Chlorine Dioxide has been used to scrub these contaminants. Nitric Oxide contained in gas discharges from coke kilns may be eliminated by oxidation by Chlorine Dioxide. This process is particularly convenient for continuous operation.

Cyanide compounds originate from metal plating, steel case hardening, pickle liquor neutralising, gold and silver ore refining and blast furnace stack gas scrubbing. Chlorine Dioxide oxidises simple cyanide to cyanate (a less toxic substance) and/or carbon dioxide and nitrogen. The end products depend on reaction conditions.
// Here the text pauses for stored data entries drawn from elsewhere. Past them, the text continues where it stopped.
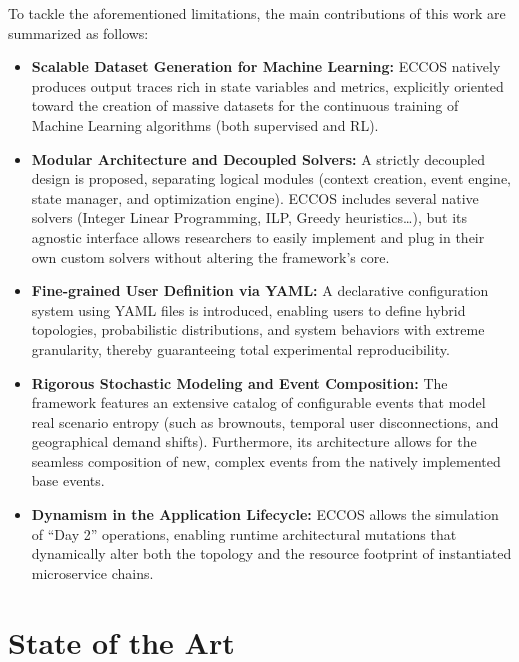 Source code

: \documentclass[ASNA]{USG} %
\begin{document}
To tackle the aforementioned limitations, the main contributions of this work are summarized as follows:

\begin{itemize}
    \item \textbf{Scalable Dataset Generation for Machine Learning:} ECCOS natively produces output traces rich in state variables and metrics, explicitly oriented toward the creation of massive datasets for the continuous training of Machine Learning algorithms (both supervised and RL).
    \item \textbf{Modular Architecture and Decoupled Solvers:} A strictly decoupled design is proposed, separating logical modules (context creation, event engine, state manager, and optimization engine). ECCOS includes several native solvers (Integer Linear Programming, ILP, Greedy heuristics\ldots), but its agnostic interface allows researchers to easily implement and plug in their own custom solvers without altering the framework's core.
    \item \textbf{Fine-grained User Definition via YAML:} A declarative configuration system using YAML files is introduced, enabling users to define hybrid topologies, probabilistic distributions, and system behaviors with extreme granularity, thereby guaranteeing total experimental reproducibility.
    \item \textbf{Rigorous Stochastic Modeling and Event Composition:} The framework features an extensive catalog of configurable events that model real scenario entropy (such as brownouts, temporal user disconnections, and geographical demand shifts). Furthermore, its architecture allows for the seamless composition of new, complex events from the natively implemented base events.
    \item \textbf{Dynamism in the Application Lifecycle:} ECCOS allows the simulation of ``Day 2'' operations, enabling runtime architectural mutations that dynamically alter both the topology and the resource footprint of instantiated microservice chains.
\end{itemize}


\section{State of the Art}
\end{document}
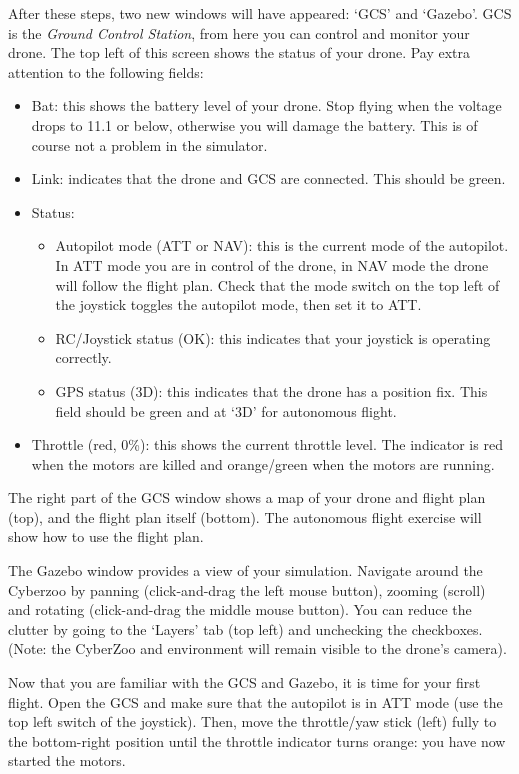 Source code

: \documentclass{article}
\begin{document}
After these steps, two new windows will have appeared: `GCS' and `Gazebo'.
GCS is the \emph{Ground Control Station}, from here you can control and monitor your drone.
The top left of this screen shows the status of your drone. Pay extra attention to the following fields:
\begin{itemize}
\item Bat: this shows the battery level of your drone. Stop flying when the voltage drops to 11.1 or below, otherwise you will damage the battery. This is of course not a problem in the simulator.
\item Link: indicates that the drone and GCS are connected. This should be green.
\item Status:
\begin{itemize}
\item Autopilot mode (ATT or NAV): this is the current mode of the autopilot. In ATT mode you are in control of the drone, in NAV mode the drone will follow the flight plan. Check that the mode switch on the top left of the joystick toggles the autopilot mode, then set it to ATT.
\item RC/Joystick status (OK): this indicates that your joystick is operating correctly.
\item GPS status (3D): this indicates that the drone has a position fix. This field should be green and at `3D' for autonomous flight.
\end{itemize}
\item Throttle (red, 0\%): this shows the current throttle level. The indicator is red when the motors are killed and orange/green when the motors are running.
\end{itemize}
The right part of the GCS window shows a map of your drone and flight plan (top), and the flight plan itself (bottom). The autonomous flight exercise will show how to use the flight plan.

\medskip
The Gazebo window provides a view of your simulation. Navigate around the Cyberzoo by panning (click-and-drag the left mouse button), zooming (scroll) and rotating (click-and-drag the middle mouse button).
You can reduce the clutter by going to the `Layers' tab (top left) and unchecking the checkboxes. (Note: the CyberZoo and environment will remain visible to the drone's camera).

\medskip
Now that you are familiar with the GCS and Gazebo, it is time for your first flight.
Open the GCS and make sure that the autopilot is in ATT mode (use the top left switch of the joystick). Then, move the throttle/yaw stick (left) fully to the bottom-right position until the throttle indicator turns orange: you have now started the motors.
\end{document}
In neutral and alkaline solutions below pH 10, an average of 2.5 parts by weight of chlorine dioxide oxidises 1 part by weight of cyanide ion to cyanate. Above pH 10, an average of 5.5 parts by weight of Chlorine Dioxide oxidises 1 part by weight of cyanide ion to carbon dioxide and nitrogen. Chlorine Dioxide does not react with cyanate ions, nor has it been observed to form cyanogen chloride during the oxidation of cyanide.

Chlorine Dioxide also oxidises thiocyanate to sulphate and cyanate. In neutral solutions, an average of 3.5 parts by weight of chlorine dioxide oxidises 1 part by weight of thiocyanate ion.